### Required action:
Look through the records below and state how many lines carry the string "empty", adding nothing.

[Saved data entries]
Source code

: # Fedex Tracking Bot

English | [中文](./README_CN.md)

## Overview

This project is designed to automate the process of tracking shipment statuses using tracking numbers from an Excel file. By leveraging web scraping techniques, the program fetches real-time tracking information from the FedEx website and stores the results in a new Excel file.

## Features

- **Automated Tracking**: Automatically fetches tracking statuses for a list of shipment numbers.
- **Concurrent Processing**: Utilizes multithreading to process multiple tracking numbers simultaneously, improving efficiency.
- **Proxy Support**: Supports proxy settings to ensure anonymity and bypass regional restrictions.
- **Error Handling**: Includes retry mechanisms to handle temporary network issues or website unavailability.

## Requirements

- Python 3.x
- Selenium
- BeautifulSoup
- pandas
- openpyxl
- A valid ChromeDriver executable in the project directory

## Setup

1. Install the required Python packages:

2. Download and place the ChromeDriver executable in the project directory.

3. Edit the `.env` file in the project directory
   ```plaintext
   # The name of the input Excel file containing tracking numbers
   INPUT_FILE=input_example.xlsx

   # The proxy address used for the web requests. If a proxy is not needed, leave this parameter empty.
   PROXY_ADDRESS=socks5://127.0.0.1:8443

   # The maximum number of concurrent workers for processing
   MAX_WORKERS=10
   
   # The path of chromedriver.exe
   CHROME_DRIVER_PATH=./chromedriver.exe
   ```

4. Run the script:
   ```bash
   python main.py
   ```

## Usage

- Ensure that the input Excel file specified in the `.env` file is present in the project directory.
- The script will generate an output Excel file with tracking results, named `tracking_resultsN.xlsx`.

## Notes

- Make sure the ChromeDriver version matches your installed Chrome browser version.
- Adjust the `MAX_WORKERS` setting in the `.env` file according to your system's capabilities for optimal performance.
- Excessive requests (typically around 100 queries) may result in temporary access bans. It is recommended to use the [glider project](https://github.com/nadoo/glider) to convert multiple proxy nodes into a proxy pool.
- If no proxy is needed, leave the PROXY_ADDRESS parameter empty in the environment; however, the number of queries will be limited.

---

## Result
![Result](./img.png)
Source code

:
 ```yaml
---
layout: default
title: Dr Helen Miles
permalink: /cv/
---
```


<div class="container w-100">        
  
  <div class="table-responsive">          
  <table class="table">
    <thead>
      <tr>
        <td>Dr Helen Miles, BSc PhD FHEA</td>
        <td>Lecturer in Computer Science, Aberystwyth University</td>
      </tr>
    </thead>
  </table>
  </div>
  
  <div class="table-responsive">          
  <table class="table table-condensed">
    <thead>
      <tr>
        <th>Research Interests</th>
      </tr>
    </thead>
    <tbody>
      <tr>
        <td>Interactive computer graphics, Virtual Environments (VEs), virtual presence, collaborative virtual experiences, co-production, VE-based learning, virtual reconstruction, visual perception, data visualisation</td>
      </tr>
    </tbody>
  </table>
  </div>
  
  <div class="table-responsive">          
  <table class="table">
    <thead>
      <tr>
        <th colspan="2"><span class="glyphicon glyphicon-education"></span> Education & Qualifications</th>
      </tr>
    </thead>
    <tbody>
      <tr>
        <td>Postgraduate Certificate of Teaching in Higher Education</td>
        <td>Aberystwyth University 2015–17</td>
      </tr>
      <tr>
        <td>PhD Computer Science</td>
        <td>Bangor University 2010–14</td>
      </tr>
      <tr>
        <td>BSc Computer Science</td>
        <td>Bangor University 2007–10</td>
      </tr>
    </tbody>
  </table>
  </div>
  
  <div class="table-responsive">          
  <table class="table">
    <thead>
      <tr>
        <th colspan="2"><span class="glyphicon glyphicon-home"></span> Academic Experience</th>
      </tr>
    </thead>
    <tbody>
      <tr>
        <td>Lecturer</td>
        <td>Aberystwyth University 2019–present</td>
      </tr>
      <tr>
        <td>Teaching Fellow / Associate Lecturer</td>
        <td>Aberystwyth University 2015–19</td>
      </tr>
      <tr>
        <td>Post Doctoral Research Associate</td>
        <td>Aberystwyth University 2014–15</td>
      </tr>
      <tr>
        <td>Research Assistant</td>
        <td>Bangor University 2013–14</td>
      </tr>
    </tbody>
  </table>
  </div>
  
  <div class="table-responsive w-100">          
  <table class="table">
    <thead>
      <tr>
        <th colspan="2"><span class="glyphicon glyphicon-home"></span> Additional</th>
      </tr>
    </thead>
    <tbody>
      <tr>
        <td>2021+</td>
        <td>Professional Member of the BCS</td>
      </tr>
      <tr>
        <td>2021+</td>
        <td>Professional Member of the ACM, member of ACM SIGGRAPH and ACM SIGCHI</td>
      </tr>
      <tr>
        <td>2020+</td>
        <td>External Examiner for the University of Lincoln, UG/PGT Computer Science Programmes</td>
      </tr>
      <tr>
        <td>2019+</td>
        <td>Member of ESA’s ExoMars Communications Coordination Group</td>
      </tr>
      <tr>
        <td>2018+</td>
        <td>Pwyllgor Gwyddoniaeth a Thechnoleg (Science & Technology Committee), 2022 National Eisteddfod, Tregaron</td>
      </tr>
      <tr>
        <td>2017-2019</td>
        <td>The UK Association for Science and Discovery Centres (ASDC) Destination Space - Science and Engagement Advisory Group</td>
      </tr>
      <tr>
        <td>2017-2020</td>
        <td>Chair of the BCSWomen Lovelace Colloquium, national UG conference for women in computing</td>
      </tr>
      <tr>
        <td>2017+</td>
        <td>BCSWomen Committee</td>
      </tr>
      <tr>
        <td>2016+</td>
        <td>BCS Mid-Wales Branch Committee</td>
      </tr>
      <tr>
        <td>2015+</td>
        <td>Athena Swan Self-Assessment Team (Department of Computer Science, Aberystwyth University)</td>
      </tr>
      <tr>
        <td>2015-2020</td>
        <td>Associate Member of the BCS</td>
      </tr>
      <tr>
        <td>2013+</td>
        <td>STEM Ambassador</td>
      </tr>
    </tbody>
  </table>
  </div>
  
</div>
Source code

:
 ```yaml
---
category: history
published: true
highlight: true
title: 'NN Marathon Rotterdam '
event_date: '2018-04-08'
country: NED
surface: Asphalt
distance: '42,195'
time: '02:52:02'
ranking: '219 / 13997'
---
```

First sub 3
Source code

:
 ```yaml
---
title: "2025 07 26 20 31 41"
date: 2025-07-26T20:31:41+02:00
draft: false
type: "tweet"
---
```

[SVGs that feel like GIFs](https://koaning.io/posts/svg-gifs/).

### Answer below:
2